Avrupa’daki diğer şehirlerde katedral gezdiğimiz için Amsterdam’da nasıl bu işler dedik ve 3. güne Amsterdam merkeznindeki “De Nieuwe Kerk” (Yeni Kilise) katedralini gezmekle başladık. Anlaşılan Amsterdam halkı anlaşılan kiliseleri pek önemsemiyor, çünkü kiliseyi müzeye çevirmişler. Biz gittiğimiz sırada Afrika maskeleri sergisi vardı içeride. Kilise zaten ahım şahım bir kilise değil, çok bir özellik göremedim. Ne İtalyan kiliseleri gibi süslü ne de İspanyol kiliseleri gibi parlak değil. Düz, siyah sayılabilecek büyük bir bina diyebiiliriz. Giriş 3,5 euro idi ve kiliseye mi verdik sergiye mi verdik anlamadım.
Katedralden çıktıktan sonra bir sonraki durağımız ünlü Hollanda’lı ressam Rembrandt’ın evi oldu. 17. yüzyılın en büyük ressamlarından biri olan Rembrandt’ın yaşadığı, atelye ve yaptığı eserleri satış için kullandığı ev restore edilerek müze haline getirilmiş. İçeride o dönemde kullanılmış mobilya ve ev gereçleri var, sanırım hepsi dönemin kopyaları, gerçek değiller, ancak yaşanılmış o zamanların ruhunu anlatması ve hissettirmesi açısından önemli. Müzede Rembrandt’ın asıl önemli eserleri sergilenmiyor, çoğunlukla eskiz ve portreler var. (Örneğin en büyük eseri sayılan Night Watch Rijkmuseum’da.) Müzenin üst katındaki atelyede Rembrandt eserlerinin kopyaları yapılıyor. Ayrıca atelyelerden birinde o dönemde kullanılan resim malzemelerinin nasıl üretildiği de canlı olarak anlatılıyor. Müzeye giriş kişi başı 12,5 euro ancak I Amsterdam kartınız varsa ücretsiz.

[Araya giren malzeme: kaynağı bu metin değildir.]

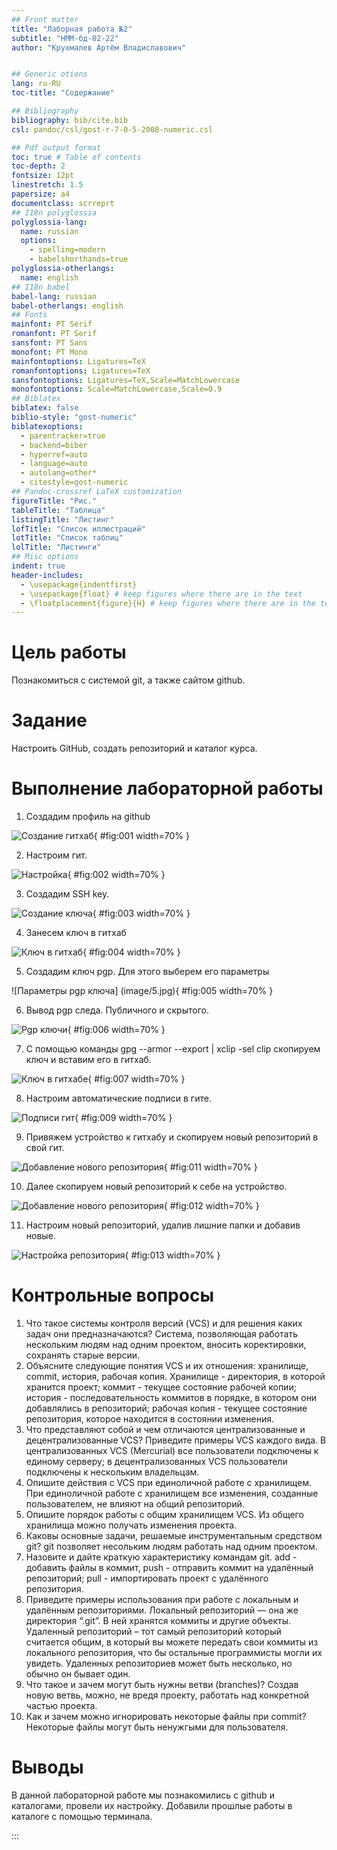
 ```yaml
---
## Front matter
title: "Лаборная работа №2"
subtitle: "НММ-бд-02-22"
author: "Крухмалев Артём Владиславович"


## Generic otions
lang: ru-RU
toc-title: "Содержание"

## Bibliography
bibliography: bib/cite.bib
csl: pandoc/csl/gost-r-7-0-5-2008-numeric.csl

## Pdf output format
toc: true # Table of contents
toc-depth: 2
fontsize: 12pt
linestretch: 1.5
papersize: a4
documentclass: scrreprt
## I18n polyglossia
polyglossia-lang:
  name: russian
  options:
	- spelling=modern
	- babelshorthands=true
polyglossia-otherlangs:
  name: english
## I18n babel
babel-lang: russian
babel-otherlangs: english
## Fonts
mainfont: PT Serif
romanfont: PT Serif
sansfont: PT Sans
monofont: PT Mono
mainfontoptions: Ligatures=TeX
romanfontoptions: Ligatures=TeX
sansfontoptions: Ligatures=TeX,Scale=MatchLowercase
monofontoptions: Scale=MatchLowercase,Scale=0.9
## Biblatex
biblatex: false
biblio-style: "gost-numeric"
biblatexoptions:
  - parentracker=true
  - backend=biber
  - hyperref=auto
  - language=auto
  - autolang=other*
  - citestyle=gost-numeric
## Pandoc-crossref LaTeX customization
figureTitle: "Рис."
tableTitle: "Таблица"
listingTitle: "Листинг"
lofTitle: "Список иллюстраций"
lotTitle: "Список таблиц"
lolTitle: "Листинги"
## Misc options
indent: true
header-includes:
  - \usepackage{indentfirst}
  - \usepackage{float} # keep figures where there are in the text
  - \floatplacement{figure}{H} # keep figures where there are in the text
---
```


# Цель работы

Познакомиться с системой git, а также сайтом github.

# Задание

Настроить GitHub, создать репозиторий и каталог курса.

# Выполнение лабораторной работы

1. Создадим профиль на github

![Создание гитхаб](image/1.jpg){ #fig:001 width=70% }

2. Настроим гит.

![Настройка](image/2.jpg){ #fig:002 width=70% }

3. Создадим SSH key.

![Создание ключа](image/3.jpg){ #fig:003 width=70% }

4. Занесем ключ в гитхаб

![Ключ в гитхаб](image/4.jpg){ #fig:004 width=70% }

5. Создадим ключ pgp. Для этого выберем его параметры

![Параметры pgp ключа] (image/5.jpg){ #fig:005 width=70% }

6. Вывод pgp следа. Публичного и скрытого.

![Pgp ключи](image/6.jpg){ #fig:006 width=70% }

7. С помощью команды gpg --armor --export <PGP Fingerprint> | xclip -sel clip скопируем ключ и вставим его в гитхаб.

![Ключ в гитхабе](image/7.jpg){ #fig:007 width=70% }

8. Настроим автоматические подписи в гите.

![Подписи гит](image/8.jpg){ #fig:009 width=70% }

9. Привяжем устройство к гитхабу и скопируем новый репозиторий в свой гит.

![Добавление нового репозитория](image/9.jpg){ #fig:011 width=70% }

10. Далее скопируем новый репозиторий к себе на устройство.

![Добавление нового репозитория](image/10.jpg){ #fig:012 width=70% }

11. Настроим новый репозиторий, удалив лишние папки и добавив новые.

![Настройка репозитория](image/11.jpg){ #fig:013 width=70% }

# Контрольные вопросы

1. Что такое системы контроля версий (VCS) и для решения каких задач они предназначаются?
Система, позволяющая работать нескольким людям над одним проектом, вносить коректировки, сохранять старые версии.
2. Объясните следующие понятия VCS и их отношения: хранилище, commit, история, рабочая копия.
Хранилище - директория, в которой хранится проект; коммит - текущее состояние рабочей копии; история - последовательность коммитов в порядке, в котором они добавлялись в репозиторий; рабочая копия - текущее состояние репозитория, которое находится в состоянии изменения.
3. Что представляют собой и чем отличаются централизованные и децентрализованные VCS? Приведите примеры VCS каждого вида.
В централизованных VCS (Mercurial) все пользователи подключены к единому серверу; в децентрализованных VCS пользователи подключены к нескольким владельцам.
4. Опишите действия с VCS при единоличной работе с хранилищем.
При единоличной работе с хранилищем все изменения, созданные пользователем, не влияют на общий репозиторий.
5. Опишите порядок работы с общим хранилищем VCS.
Из общего хранилища можно получать изменения проекта.
6. Каковы основные задачи, решаемые инструментальным средством git?
git позволяет несольким людям работать над одним проектом.
7. Назовите и дайте краткую характеристику командам git.
add - добавить файлы в коммит, push - отправить коммит на удалённый репозиторий; pull - импортировать проект с удалённого репозитория.
8. Приведите примеры использования при работе с локальным и удалённым репозиториями.
Локальный репозиторий — она же директория “.git”. В ней хранятся коммиты и другие объекты. Удаленный репозиторий – тот самый репозиторий который считается общим, в который вы можете передать свои коммиты из локального репозитория, что бы остальные программисты могли их увидеть. Удаленных репозиториев может быть несколько, но обычно он бывает один.
9. Что такое и зачем могут быть нужны ветви (branches)?
Создав новую ветвь, можно, не вредя проекту, работать над конкретной частью проекта.
10. Как и зачем можно игнорировать некоторые файлы при commit?
Некоторые файлы могут быть ненужгыми для пользователя.

# Выводы

В данной лабораторной работе мы познакомились с github и каталогами, провели их настройку. Добавили прошлые работы в каталоге с помощью терминала.

:::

Amsterdam’da gezmekten zevk aldığım yerlerden biri de NEMO isimli bilim müzesiydi. Müzeye Rembrandt Evi Müzesi’nden çıkıp yürüyerek gittik. İlk başta mesafe kısa gibi geldi ama giderken biraz yorulmuştuk. Aslında daha çok ilk ve orta okul öğrencileri ve öğretmenleri için uygun olan müze binası bir gemi şeklinde tasarlanmış. Müzede bilim ve teknoloji ile iligi bir çok oyuncak, oyun, DNA vb reaksiyonları gösteren animasyonlar, hava ile çalışan mekanizmalar, çocukların katılabildiği bir laboratuar ve kafeterya alanı var. En üst kat bizim ziyaret ettiğimiz dönemde tadilat dolayısıyla kapalıydı, bahar aylarında binanın en üst katındaki bu kattaki teras kafeteryadan Amsterdam izlenebiliyormuş. NEMO bence çocukların eğitimi için harika bir yer. 4-5 yaşlarındaki çocuklar bile görerek deneyerek bir çok şeyi öğrenebilirler. Öğretmenler için de eğitim materyali oluşturma ve kullanma açısından güzel bir kaynak olabilir. Giriş ücreti kişi başı 15 euro, I Amsterdam veya Amsterdam müze kartınız
varsa ücretsiz. NEMO’ya gitmek için yürüyebileceğiniz gibi Centraal Station’dan kalkan otobüsleri de kullanabilirsiniz. Biz dönerken NEMO’dan anacaddeye çıkıp ilk duraktan istasyona giden otobüsleri kullandık.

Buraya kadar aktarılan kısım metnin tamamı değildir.